Segment Open

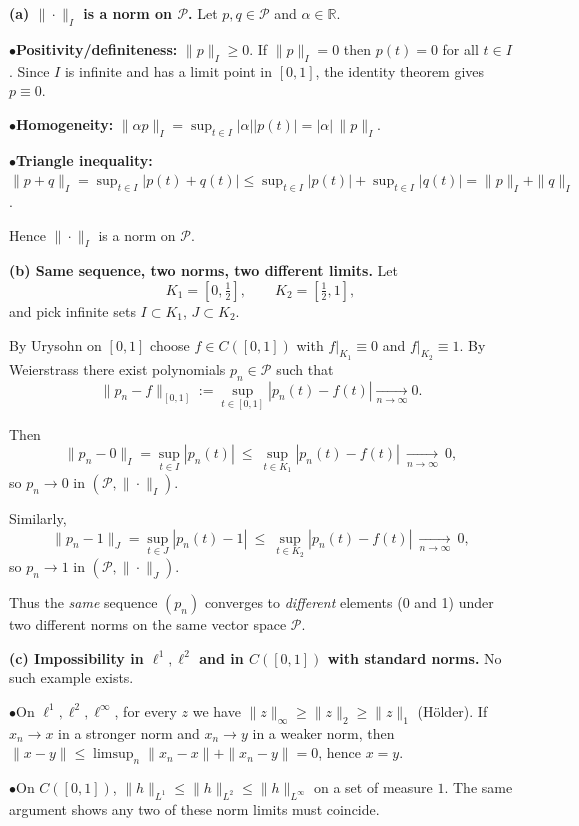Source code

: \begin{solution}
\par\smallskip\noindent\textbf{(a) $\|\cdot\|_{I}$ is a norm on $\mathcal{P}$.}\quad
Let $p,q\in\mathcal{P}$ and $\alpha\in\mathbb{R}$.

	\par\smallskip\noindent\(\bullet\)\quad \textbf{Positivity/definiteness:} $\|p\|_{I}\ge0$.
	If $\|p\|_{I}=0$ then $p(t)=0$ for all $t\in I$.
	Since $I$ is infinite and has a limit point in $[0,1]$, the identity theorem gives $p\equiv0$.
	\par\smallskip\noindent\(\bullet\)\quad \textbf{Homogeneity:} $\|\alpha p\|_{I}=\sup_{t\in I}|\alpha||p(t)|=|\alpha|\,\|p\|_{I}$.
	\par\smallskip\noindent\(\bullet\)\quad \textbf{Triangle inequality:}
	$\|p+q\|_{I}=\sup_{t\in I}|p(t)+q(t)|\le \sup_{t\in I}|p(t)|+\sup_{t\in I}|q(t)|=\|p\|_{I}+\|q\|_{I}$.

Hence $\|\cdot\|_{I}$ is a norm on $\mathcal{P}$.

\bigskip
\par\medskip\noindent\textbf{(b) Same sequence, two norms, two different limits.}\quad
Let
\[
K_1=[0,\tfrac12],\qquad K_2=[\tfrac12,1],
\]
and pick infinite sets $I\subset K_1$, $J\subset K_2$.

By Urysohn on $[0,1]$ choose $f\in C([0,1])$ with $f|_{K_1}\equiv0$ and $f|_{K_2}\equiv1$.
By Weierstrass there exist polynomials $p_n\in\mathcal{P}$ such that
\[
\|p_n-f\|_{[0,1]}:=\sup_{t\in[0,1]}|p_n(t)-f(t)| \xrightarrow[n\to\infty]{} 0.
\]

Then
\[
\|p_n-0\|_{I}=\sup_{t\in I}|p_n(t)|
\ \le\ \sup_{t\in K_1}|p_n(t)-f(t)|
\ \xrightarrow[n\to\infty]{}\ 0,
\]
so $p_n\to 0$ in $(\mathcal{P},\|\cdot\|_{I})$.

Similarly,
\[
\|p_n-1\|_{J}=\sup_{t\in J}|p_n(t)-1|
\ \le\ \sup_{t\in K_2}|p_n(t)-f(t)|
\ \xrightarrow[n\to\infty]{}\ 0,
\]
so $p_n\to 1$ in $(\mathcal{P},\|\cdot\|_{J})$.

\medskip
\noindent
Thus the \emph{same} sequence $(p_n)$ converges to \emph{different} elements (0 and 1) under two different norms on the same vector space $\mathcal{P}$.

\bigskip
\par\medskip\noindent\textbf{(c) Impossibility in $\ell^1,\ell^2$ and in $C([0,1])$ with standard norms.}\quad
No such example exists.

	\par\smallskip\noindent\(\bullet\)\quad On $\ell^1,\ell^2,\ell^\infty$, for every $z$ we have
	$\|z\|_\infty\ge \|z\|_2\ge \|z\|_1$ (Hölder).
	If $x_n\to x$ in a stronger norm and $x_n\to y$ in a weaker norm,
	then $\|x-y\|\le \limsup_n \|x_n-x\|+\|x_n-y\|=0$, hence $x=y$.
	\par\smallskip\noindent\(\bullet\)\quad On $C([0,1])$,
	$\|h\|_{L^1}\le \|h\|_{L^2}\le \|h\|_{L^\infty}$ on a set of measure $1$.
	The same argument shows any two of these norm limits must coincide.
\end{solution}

Segment Closed

▶ _YOUR ASSIGNMENT_
Only the lines from the first line of the entries through the line containing "sequence $(p_n)$ converges" should be output, exactly as they are, without pictures.

▶ _EXERCISE SOLUTION_
Source code

: \begin{solution}
\par\smallskip\noindent\textbf{(a) $\|\cdot\|_{I}$ is a norm on $\mathcal{P}$.}\quad
Let $p,q\in\mathcal{P}$ and $\alpha\in\mathbb{R}$.

	\par\smallskip\noindent\(\bullet\)\quad \textbf{Positivity/definiteness:} $\|p\|_{I}\ge0$.
	If $\|p\|_{I}=0$ then $p(t)=0$ for all $t\in I$.
	Since $I$ is infinite and has a limit point in $[0,1]$, the identity theorem gives $p\equiv0$.
	\par\smallskip\noindent\(\bullet\)\quad \textbf{Homogeneity:} $\|\alpha p\|_{I}=\sup_{t\in I}|\alpha||p(t)|=|\alpha|\,\|p\|_{I}$.
	\par\smallskip\noindent\(\bullet\)\quad \textbf{Triangle inequality:}
	$\|p+q\|_{I}=\sup_{t\in I}|p(t)+q(t)|\le \sup_{t\in I}|p(t)|+\sup_{t\in I}|q(t)|=\|p\|_{I}+\|q\|_{I}$.

Hence $\|\cdot\|_{I}$ is a norm on $\mathcal{P}$.

\bigskip
\par\medskip\noindent\textbf{(b) Same sequence, two norms, two different limits.}\quad
Let
\[
K_1=[0,\tfrac12],\qquad K_2=[\tfrac12,1],
\]
and pick infinite sets $I\subset K_1$, $J\subset K_2$.

By Urysohn on $[0,1]$ choose $f\in C([0,1])$ with $f|_{K_1}\equiv0$ and $f|_{K_2}\equiv1$.
By Weierstrass there exist polynomials $p_n\in\mathcal{P}$ such that
\[
\|p_n-f\|_{[0,1]}:=\sup_{t\in[0,1]}|p_n(t)-f(t)| \xrightarrow[n\to\infty]{} 0.
\]

Then
\[
\|p_n-0\|_{I}=\sup_{t\in I}|p_n(t)|
\ \le\ \sup_{t\in K_1}|p_n(t)-f(t)|
\ \xrightarrow[n\to\infty]{}\ 0,
\]
so $p_n\to 0$ in $(\mathcal{P},\|\cdot\|_{I})$.

Similarly,
\[
\|p_n-1\|_{J}=\sup_{t\in J}|p_n(t)-1|
\ \le\ \sup_{t\in K_2}|p_n(t)-f(t)|
\ \xrightarrow[n\to\infty]{}\ 0,
\]
so $p_n\to 1$ in $(\mathcal{P},\|\cdot\|_{J})$.

\medskip
\noindent
Thus the \emph{same} sequence $(p_n)$ converges to \emph{different} elements (0 and 1) under two different norms on the same vector space $\mathcal{P}$.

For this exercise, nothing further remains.